A. Am 26. November 2014 wandte sich der Gemeinderat der Gemeinde Bözberg mit einer Beschwerde an den Schweizer Presserat. Darin macht er geltend, Kommentare zu einzelnen Artikeln könnten in der Online-Ausgabe der «Aargauer Zeitung» (AZ) unter falschem Namen und mit nichtssagenden Verfassertiteln abgegeben werden. Er stellt den Antrag, die Kommentare in AZ-online so einzurichten, dass keine Kommentare mehr anonym oder unter falschem Namen und ohne Wohnort abgegeben werden können, wobei die jeweiligen Angaben vor der Veröffentlichung zu verifizieren wären. Am Beispiel eines Artikels über den Schulbuskurs der Gemeinde Bözberg präsentiert der Gemeinderat Bözberg eine Auswahl von 16 Kommentaren, die zum Teil mit Fantasienamen wie «Nach denkliche», «Weiterer Beobachter», «Stiller Beobachter», «Housi Berg», «von Bözberg Insiderin», «Neugieriger Bözberger», «Echter Bözberger», «Böz berg» gezeichnet sind. Dabei handle es sich allesamt um anonyme Kommentare. Bei einem weiteren, mit vollständigem Namen gezeichneten Kommentar macht der Gemeinderat geltend, eine solche Person gebe es auf dem Bözberg nicht, sondern einzig eine Person in Zürich, welche aber mit grösster Wahrscheinlichkeit nicht die AZ lese. Die gleiche Person habe zudem einen früheren Kommentar unter anderem Namen praktisch gleichen Inhalts abgegeben. Bei der Signatur «Pensionierter Gemeindeschreiber» handle es sich ebenfalls um einen anonymen Kommentar. Die Gemeinde Bözberg habe nur einen pensionierten Gemeindeschreiber. Dieser habe sich ebenfalls online unter vollem Namen gegen diesen Kommentar gewehrt und festgehalten, dass er diesen Kommentar nicht verfasst habe.

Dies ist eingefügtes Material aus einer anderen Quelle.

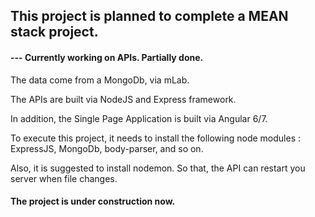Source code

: 
<h2> This project is planned to complete a MEAN stack project. </h2>
<h4> --- Currently working on APIs. Partially done.</h4>
The data come from a MongoDb, via mLab.

The APIs are built via NodeJS and Express framework.

In addition, the Single Page Application is built via Angular 6/7.




To execute this project, it needs to install the following node modules : ExpressJS, MongoDb, body-parser, and so on.

Also, it is suggested to install nodemon. So that, the API can restart you server when file changes.



<h4>The project is under construction now.</h4>
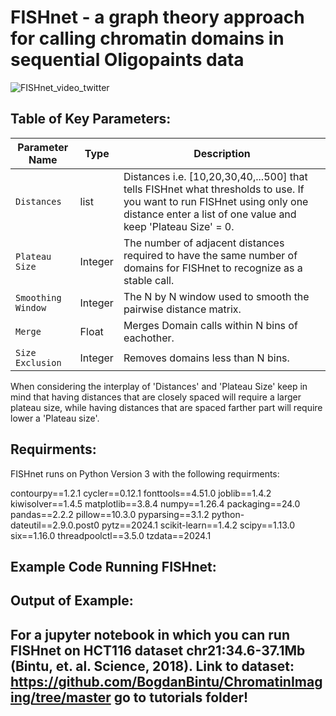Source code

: # FISHnet - a graph theory approach for calling chromatin domains in sequential Oligopaints data

![FISHnet_video_twitter](https://github.com/user-attachments/assets/e5f2aff0-ad25-4568-83d6-3082c8dc7f60)


## Table of Key Parameters:

| Parameter Name  | Type | Description |
| ------------- | ------------- |  ------------- |
| `Distances`  |  list | Distances i.e. [10,20,30,40,...500] that tells FISHnet what thresholds to use. If you want to run FISHnet using only one distance enter a list of one value and keep 'Plateau Size' = 0.|
| `Plateau Size` | Integer  | The number of adjacent distances required to have the same number of domains for FISHnet to recognize as a stable call. |
| `Smoothing Window`  | Integer  |  The N by N window used to smooth the pairwise distance matrix.  |
| `Merge`  |  Float | Merges Domain calls within N bins of eachother.   |
| `Size Exclusion`  | Integer | Removes domains less than N bins. |

When considering the interplay of 'Distances' and 'Plateau Size' keep in mind that having distances that are closely spaced will require a larger plateau size, while having distances that are spaced farther part will require lower a 'Plateau size'.


## Requirments:

FISHnet runs on Python Version 3 with the following requirments:

contourpy==1.2.1
cycler==0.12.1
fonttools==4.51.0
joblib==1.4.2
kiwisolver==1.4.5
matplotlib==3.8.4
numpy==1.26.4
packaging==24.0
pandas==2.2.2
pillow==10.3.0
pyparsing==3.1.2
python-dateutil==2.9.0.post0
pytz==2024.1
scikit-learn==1.4.2
scipy==1.13.0
six==1.16.0
threadpoolctl==3.5.0
tzdata==2024.1




## Example Code Running FISHnet:




## Output of Example:




## For a jupyter notebook in which you can run FISHnet on HCT116 dataset chr21:34.6-37.1Mb (Bintu, et. al. Science, 2018). Link to dataset: https://github.com/BogdanBintu/ChromatinImaging/tree/master go to tutorials folder! 

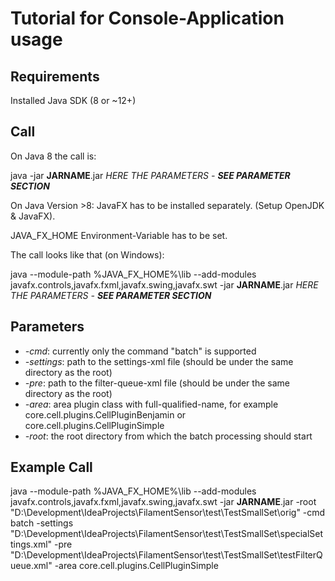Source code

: # Tutorial for Console-Application usage #

## Requirements ##
Installed Java SDK (8 or ~12+)

## Call ##
On Java 8 the call is:

java -jar __JARNAME__.jar _HERE THE PARAMETERS - __SEE PARAMETER SECTION___

On Java Version >8:
JavaFX has to be installed separately. (Setup OpenJDK & JavaFX).

JAVA_FX_HOME Environment-Variable has to be set.

The call looks like that (on Windows):

java --module-path %JAVA_FX_HOME%\lib --add-modules javafx.controls,javafx.fxml,javafx.swing,javafx.swt -jar __JARNAME__.jar _HERE THE PARAMETERS - __SEE PARAMETER SECTION___

## Parameters ##
- _-cmd_: currently only the command "batch" is supported
- _-settings_: path to the settings-xml file (should be under the same directory as the root)
- _-pre_: path to the filter-queue-xml file (should be under the same directory as the root) 
- _-area_: area plugin class with full-qualified-name, for example core.cell.plugins.CellPluginBenjamin or core.cell.plugins.CellPluginSimple
- _-root_: the root directory from which the batch processing should start

## Example Call ##
java --module-path %JAVA_FX_HOME%\lib --add-modules javafx.controls,javafx.fxml,javafx.swing,javafx.swt -jar __JARNAME__.jar -root "D:\Development\IdeaProjects\FilamentSensor\test\TestSmallSet\orig" -cmd batch -settings "D:\Development\IdeaProjects\FilamentSensor\test\TestSmallSet\specialSettings.xml" -pre "D:\Development\IdeaProjects\FilamentSensor\test\TestSmallSet\testFilterQueue.xml" -area core.cell.plugins.CellPluginSimple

B. In ihrer Stellungnahme vom 19. Januar 2015 führten Christian Dorer, Chefredaktor, und Rolf Cavalli, Stellvertretender Chefredaktor & Chef Digitale Medien der «Aargauer Zeitung», aus, es sei weltweit Usus, dass man sich als User von Chats, Kommentarforen von Newssites etc. auch mit einem Nickname äussern könne und keine Wohnangabe machen müsse. So handhabe das auch die AZ. Entscheidend für die Veröffentlichung von Kommentaren seien für sie zwei Dinge: Der Kommentarschreiber müsse für die Redaktion im Zweifelsfall identifizierbar sein. Melde sich auf Anfrage der AZ ein Leser nicht (Mailadresse), könne dieser gelöscht und gesperrt werden. Weiter müsse der Inhalt den Richtlinien der AZ für Kommentare entsprechen. Im Kommentarfeld sei unter dem Titel «Fragen und Antworten rund um die Kommentar-Funktion» immer angemerkt, dass u.a. Beiträge, die Beleidigungen, Verleumdungen oder Diffamierungen enthalten bzw. in Dialekt verfasst oder überlang sind, nicht veröffentlicht würden. Die Beiträge würden von der Redaktion vorab gesichtet, bevor sie online gingen. Wer sich zudem einen Account mit Login zulege und als eingeloggter User einen Beitrag schreibe, werde vorrangig behandelt. Die veröffentlichten, aber von der Gemeinde Bözberg beanstandeten Kommentare seien inhaltlich aus Sicht der AZ unproblematisch. Ein Outing des Users auf Druck der Gemeinde komme für die AZ nicht in Frage. Dies werde höchstens bei Strafuntersuchungen auf Anfrage von Untersuchungsbehörden in Erwägung gezogen und auch dann zurückhaltend gehandhabt. Richtig sei, dass die AZ – genauso wie andere Newsportale – ihren Umgang mit Online-Kommentaren immer wieder hinterfrage, beurteile und anpasse. Allerdings autonom, ohne Druck von Gemeindebehörden und immer in Berufung auf die Meinungsfreiheit.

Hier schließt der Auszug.